Second is Amazon. Anthropic runs almost entirely on AWS rather than operating its own data centers, the way OpenAI has through its Stargate partnership with Oracle. With Anthropic arguably emerging as the leading frontier AI lab, Amazon benefits from having a committed anchor tenant embedded within its infrastructure. As a result, a significant portion of the capacity Amazon is building already has identifiable demand behind it. Beyond Anthropic, AWS is also the default infrastructure layer for a large share of enterprise AI development, positioning itself to benefit from the growing adoption of AI across the broader economy. The infrastructure story isn't the only part of why I find Amazon interesting. Amazon is the highest revenue company among the hyperscalers, and the bulk of that revenue runs through a retail and logistics operation that has been the most structurally constrained part of the business. However, robotics and AI-driven automation across Amazon's fulfillment network represent a path to improving margins in a segment that has historically been dragging on the overall business. If that plays out, Amazon becomes a company that is simultaneously a builder of AI infrastructure as a direct beneficiary of external AI demand through AWS, and an internal beneficiary of AI deployment across its own enterprise. That unique combination is difficult to find anywhere else in the market.

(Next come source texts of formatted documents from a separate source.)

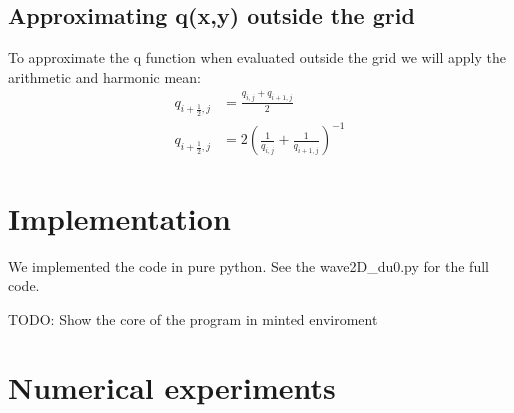 \documentclass[twoside]{article}
\begin{document}
\subsection{Approximating q(x,y) outside the grid}
To approximate the q function when evaluated outside the grid we will apply the arithmetic and harmonic mean:
\begin{align}
q_{i+\frac{1}{2},j} &= \frac{q_{i,j} + q_{i+1,j}}{2} \label{armean} \\
q_{i+\frac{1}{2},j} &= 2 (\frac{1}{q_{i,j}} + \frac{1}{q_{i+1,j}})^{-1} \label{harmean}
\end{align}

\section{Implementation}
We implemented the code in pure python. See the wave2D\_du0.py for the full code.

TODO: Show the core of the program in minted enviroment

\section{Numerical experiments}
\end{document}
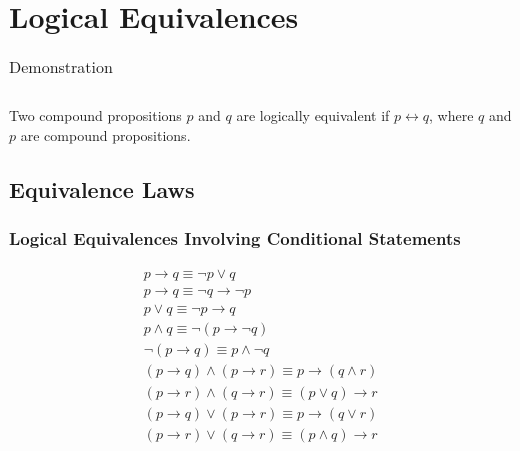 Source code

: \documentclass[12pt letter]{report}
\begin{document}
\chapter{Logical Equivalences}




\begin{table}[h!]
	\caption{Demonstration}\label{tab:}
	\begin{center}
		\begin{tabular}{|c c|c|}
			\hline
			\\ [0.5ex]
			\hline
			\hline

			\hline
		\end{tabular}
	\end{center}
\end{table}

Two compound propositions $p$ and $q$ are logically equivalent if $p \leftrightarrow q$, where $q$ and $p$ are compound propositions.

\section{Equivalence Laws}

\subsection{Logical Equivalences Involving Conditional Statements}

\begin{align*}
	p \to q \equiv \neg p \vee q                                                                  \\
	p \to q \equiv \neg q \to \neg p                                                              \\
	p \vee q \equiv \neg p \to q                                                                  \\
	p \wedge q \equiv \neg \left( p \to \neg q  \right)                                           \\
	\neg  \left( p \to q \right) \equiv p \wedge \neg q                                           \\
	\left( p \to q  \right)  \wedge \left( p \to r \right) \equiv p \to \left( q \wedge r \right) \\
	\left( p \to r \right)  \wedge \left( q \to r \right)  \equiv \left( p \vee q \right) \to r   \\
	\left( p \to q  \right) \vee \left( p \to r \right) \equiv p \to \left( q \vee r \right)      \\
	\left( p \to r \right) \vee \left( q \to r \right) \equiv \left( p \wedge q \right) \to r     \\
\end{align*}
\end{document}

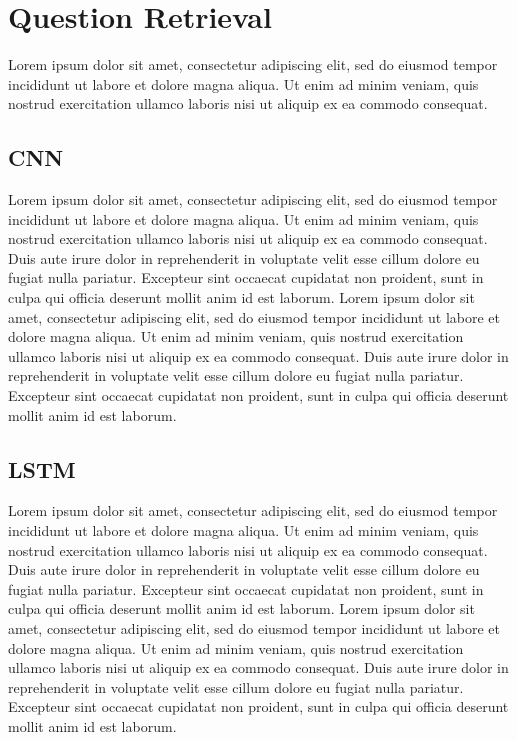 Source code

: \documentclass[12pt]{article}
\begin{document}
\section{Question Retrieval}
Lorem ipsum dolor sit amet, consectetur adipiscing elit, sed do eiusmod tempor incididunt ut labore et dolore magna aliqua. Ut enim ad minim veniam, quis nostrud exercitation ullamco laboris nisi ut aliquip ex ea commodo consequat.

\subsection{CNN}
Lorem ipsum dolor sit amet, consectetur adipiscing elit, sed do eiusmod tempor incididunt ut labore et dolore magna aliqua. Ut enim ad minim veniam, quis nostrud exercitation ullamco laboris nisi ut aliquip ex ea commodo consequat. Duis aute irure dolor in reprehenderit in voluptate velit esse cillum dolore eu fugiat nulla pariatur. Excepteur sint occaecat cupidatat non proident, sunt in culpa qui officia deserunt mollit anim id est laborum. Lorem ipsum dolor sit amet, consectetur adipiscing elit, sed do eiusmod tempor incididunt ut labore et dolore magna aliqua. Ut enim ad minim veniam, quis nostrud exercitation ullamco laboris nisi ut aliquip ex ea commodo consequat. Duis aute irure dolor in reprehenderit in voluptate velit esse cillum dolore eu fugiat nulla pariatur. Excepteur sint occaecat cupidatat non proident, sunt in culpa qui officia deserunt mollit anim id est laborum.

\subsection{LSTM}
Lorem ipsum dolor sit amet, consectetur adipiscing elit, sed do eiusmod tempor incididunt ut labore et dolore magna aliqua. Ut enim ad minim veniam, quis nostrud exercitation ullamco laboris nisi ut aliquip ex ea commodo consequat. Duis aute irure dolor in reprehenderit in voluptate velit esse cillum dolore eu fugiat nulla pariatur. Excepteur sint occaecat cupidatat non proident, sunt in culpa qui officia deserunt mollit anim id est laborum. Lorem ipsum dolor sit amet, consectetur adipiscing elit, sed do eiusmod tempor incididunt ut labore et dolore magna aliqua. Ut enim ad minim veniam, quis nostrud exercitation ullamco laboris nisi ut aliquip ex ea commodo consequat. Duis aute irure dolor in reprehenderit in voluptate velit esse cillum dolore eu fugiat nulla pariatur. Excepteur sint occaecat cupidatat non proident, sunt in culpa qui officia deserunt mollit anim id est laborum.
\end{document}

Taken together, these two names represent what I think is the clearest expression of the rotation thesis. With Micron recently hitting a 1.0 trillion dollar market cap, it is really hard not to position heavily within the most direct beneficiaries of AI spend, which is understandable, and for the past two years, it has been the right call. But I find the more interesting question to be where the returns ultimately accrue once the infrastructure is built. The way I think about it is owning both sides of the AI value chain. On one side are the companies capturing the spending today, the semiconductor, memory, and infrastructure providers with the greatest exposure to where capital is flowing. On the other hand, the hyperscalers are most likely to benefit as the returns on that investment become increasingly visible. The goal is not to predict exactly when the market's focus shifts from builders to beneficiaries, but to maintain exposure to both. If the AI buildout continues, the infrastructure layer should continue to win. If the productivity gains ultimately materialize, the capital may eventually rotate back toward the companies best positioned to monetize them.